A group of questions recently came in related to my Rescued! CD, released last year. The first answer has to do with the horn I used, and the rest I think you can figure out the questions from the answers. For best audio quality check out the actual CD, but if you want to get the flavor of it the whole CD is on YouTube as well.
- So what Rick Seraphinoff did was essentially use his best practices as a natural horn maker to build a horn for me with a somewhat larger bell than he would use normally, building the horn to be convertible as a natural horn or a valved horn. It is patterned in layout after the horn illustrated as a natural horn and as a valve horn in the Kling Method. It is inspired by mid to late 19th century practices and built using the practices of that time, but not specifically copied from a particular instrument. He actually built this for me when I was in Nashville, I have been planning a project of this type for quite a long while.

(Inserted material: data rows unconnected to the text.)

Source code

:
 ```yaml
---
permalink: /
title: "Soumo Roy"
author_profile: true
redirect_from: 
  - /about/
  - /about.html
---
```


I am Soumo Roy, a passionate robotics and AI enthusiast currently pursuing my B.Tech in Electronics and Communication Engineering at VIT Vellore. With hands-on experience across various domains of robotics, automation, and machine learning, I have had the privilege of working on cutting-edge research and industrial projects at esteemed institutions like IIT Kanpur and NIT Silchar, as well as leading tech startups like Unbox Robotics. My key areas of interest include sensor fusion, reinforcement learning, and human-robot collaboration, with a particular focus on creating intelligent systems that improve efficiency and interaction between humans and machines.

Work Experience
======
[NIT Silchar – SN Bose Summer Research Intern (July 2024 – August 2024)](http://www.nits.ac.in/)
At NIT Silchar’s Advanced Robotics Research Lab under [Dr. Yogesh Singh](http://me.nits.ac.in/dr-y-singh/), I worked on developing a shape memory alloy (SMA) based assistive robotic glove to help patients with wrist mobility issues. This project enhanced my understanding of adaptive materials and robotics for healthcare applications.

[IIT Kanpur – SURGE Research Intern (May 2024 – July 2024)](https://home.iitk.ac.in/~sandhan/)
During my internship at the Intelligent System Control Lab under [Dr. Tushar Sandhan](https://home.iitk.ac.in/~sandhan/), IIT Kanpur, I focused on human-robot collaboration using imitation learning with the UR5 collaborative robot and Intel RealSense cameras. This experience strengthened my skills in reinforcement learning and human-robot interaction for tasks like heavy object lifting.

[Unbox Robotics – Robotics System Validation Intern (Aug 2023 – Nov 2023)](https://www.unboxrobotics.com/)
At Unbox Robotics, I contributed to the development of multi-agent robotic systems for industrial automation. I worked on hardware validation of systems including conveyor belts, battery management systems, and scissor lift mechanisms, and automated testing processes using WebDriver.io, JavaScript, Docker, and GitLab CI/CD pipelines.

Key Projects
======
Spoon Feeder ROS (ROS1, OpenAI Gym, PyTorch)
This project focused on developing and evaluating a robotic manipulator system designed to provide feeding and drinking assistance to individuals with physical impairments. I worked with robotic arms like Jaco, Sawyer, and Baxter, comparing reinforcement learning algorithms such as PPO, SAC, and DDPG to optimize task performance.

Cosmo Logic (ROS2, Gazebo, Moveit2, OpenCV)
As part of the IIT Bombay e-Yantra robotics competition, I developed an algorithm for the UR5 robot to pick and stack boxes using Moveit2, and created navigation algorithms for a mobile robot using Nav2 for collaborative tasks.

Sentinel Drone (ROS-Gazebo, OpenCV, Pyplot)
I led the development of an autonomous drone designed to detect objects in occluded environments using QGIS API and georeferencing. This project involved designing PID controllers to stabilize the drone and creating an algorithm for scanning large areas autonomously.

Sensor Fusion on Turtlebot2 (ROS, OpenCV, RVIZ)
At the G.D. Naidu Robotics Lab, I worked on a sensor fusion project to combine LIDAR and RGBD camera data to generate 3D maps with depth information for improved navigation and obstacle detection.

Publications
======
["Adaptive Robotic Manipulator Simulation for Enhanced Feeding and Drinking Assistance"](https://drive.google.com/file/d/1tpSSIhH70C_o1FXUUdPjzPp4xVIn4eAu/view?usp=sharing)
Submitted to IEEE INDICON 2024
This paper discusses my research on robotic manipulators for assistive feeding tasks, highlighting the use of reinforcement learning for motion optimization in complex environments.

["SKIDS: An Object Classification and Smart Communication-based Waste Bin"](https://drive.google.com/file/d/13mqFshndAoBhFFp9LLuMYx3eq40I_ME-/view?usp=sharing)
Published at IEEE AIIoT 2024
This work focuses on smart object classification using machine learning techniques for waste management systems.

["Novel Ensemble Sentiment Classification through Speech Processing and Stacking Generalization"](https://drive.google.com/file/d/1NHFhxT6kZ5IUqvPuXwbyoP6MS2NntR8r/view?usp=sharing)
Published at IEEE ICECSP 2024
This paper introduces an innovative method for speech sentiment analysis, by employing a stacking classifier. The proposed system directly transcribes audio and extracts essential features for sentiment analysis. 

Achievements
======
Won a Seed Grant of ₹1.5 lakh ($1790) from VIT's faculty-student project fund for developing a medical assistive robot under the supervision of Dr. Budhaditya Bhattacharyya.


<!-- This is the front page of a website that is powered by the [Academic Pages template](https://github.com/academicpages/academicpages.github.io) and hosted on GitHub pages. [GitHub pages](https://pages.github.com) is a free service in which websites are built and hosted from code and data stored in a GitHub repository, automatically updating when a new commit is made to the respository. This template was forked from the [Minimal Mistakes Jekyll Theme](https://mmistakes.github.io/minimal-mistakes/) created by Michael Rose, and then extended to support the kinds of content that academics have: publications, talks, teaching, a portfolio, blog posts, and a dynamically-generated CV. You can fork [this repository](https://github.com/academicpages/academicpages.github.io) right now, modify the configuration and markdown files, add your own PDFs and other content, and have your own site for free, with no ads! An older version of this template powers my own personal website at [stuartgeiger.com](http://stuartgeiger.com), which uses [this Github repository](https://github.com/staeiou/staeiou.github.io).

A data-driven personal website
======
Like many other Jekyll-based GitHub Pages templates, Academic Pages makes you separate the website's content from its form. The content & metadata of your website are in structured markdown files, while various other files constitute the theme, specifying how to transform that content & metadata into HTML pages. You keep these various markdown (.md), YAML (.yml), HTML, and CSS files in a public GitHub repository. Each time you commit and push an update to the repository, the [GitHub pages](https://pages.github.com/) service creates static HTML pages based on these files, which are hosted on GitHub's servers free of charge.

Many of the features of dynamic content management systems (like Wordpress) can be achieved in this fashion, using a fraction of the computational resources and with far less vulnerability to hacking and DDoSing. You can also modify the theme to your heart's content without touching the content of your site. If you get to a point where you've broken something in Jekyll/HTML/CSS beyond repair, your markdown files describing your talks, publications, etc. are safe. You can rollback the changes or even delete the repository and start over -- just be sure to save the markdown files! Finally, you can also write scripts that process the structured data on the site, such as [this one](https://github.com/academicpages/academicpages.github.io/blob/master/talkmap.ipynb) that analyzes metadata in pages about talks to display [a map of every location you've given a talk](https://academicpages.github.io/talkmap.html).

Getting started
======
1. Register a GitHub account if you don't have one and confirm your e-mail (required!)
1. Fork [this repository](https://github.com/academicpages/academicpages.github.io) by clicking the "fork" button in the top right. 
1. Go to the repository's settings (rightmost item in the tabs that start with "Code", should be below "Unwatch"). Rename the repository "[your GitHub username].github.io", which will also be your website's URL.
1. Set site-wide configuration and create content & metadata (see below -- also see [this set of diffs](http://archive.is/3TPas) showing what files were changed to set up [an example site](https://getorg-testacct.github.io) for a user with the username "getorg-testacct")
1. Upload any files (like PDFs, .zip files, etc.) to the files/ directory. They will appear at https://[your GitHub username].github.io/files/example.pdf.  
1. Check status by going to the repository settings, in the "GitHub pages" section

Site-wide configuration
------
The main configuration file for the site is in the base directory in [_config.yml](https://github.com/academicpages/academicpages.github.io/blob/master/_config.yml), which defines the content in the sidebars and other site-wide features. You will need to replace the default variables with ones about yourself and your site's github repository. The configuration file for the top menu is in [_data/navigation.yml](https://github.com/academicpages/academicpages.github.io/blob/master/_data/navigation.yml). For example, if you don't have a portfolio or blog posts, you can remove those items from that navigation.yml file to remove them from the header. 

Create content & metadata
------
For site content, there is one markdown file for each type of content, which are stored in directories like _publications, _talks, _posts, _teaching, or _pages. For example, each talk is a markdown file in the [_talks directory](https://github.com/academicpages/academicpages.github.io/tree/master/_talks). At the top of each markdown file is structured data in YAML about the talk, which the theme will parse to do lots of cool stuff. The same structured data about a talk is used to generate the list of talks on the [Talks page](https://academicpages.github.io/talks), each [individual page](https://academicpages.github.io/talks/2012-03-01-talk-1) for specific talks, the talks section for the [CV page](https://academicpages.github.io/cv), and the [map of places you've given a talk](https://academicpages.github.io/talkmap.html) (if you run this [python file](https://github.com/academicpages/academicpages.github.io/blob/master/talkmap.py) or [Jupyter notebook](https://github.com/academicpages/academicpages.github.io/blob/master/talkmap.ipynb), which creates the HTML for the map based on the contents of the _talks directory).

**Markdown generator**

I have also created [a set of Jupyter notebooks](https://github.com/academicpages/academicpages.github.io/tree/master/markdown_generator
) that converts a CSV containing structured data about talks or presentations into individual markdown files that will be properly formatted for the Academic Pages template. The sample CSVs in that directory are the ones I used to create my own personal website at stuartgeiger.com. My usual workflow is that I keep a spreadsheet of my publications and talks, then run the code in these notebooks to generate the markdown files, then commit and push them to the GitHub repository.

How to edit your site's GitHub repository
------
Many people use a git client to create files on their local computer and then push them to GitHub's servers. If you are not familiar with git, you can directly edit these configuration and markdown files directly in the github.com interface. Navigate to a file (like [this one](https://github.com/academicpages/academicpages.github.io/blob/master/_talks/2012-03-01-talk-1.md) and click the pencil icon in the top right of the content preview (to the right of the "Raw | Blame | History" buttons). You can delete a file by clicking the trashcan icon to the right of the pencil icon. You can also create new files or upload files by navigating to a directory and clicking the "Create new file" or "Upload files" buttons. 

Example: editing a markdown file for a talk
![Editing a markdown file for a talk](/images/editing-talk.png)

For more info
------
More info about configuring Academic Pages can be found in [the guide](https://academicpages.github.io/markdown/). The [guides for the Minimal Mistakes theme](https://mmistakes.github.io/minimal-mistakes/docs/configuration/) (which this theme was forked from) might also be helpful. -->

- One key to the recording was I spent about four months working on upper range articulations on that horn, playing other instruments as little as possible. Mouthpiece and crook choices were really important, along with carefully refining my articulation point.
- Pitch is A=440
- The original musical sources are all on IMSLP. Only three works recorded are available in a modern edition so far as I know. This actually gets to the process of making the CD as well. I found about 20 unknown or hardly performed works on IMSLP that had had some potential, to my knowledge only one having been previously recorded. I worked on all of them with the pianist and we narrowed it down to the works we felt were the best. The only one that I know of another recording of is the Oscar Franz work.
- The piano is a smaller modern piano. The recording was made in a studio using the piano available there. I wish I could tell you how many feet long but it was in any case not a large concert grand piano like we have in concert halls at ASU.
Below is one of my favorite tracks.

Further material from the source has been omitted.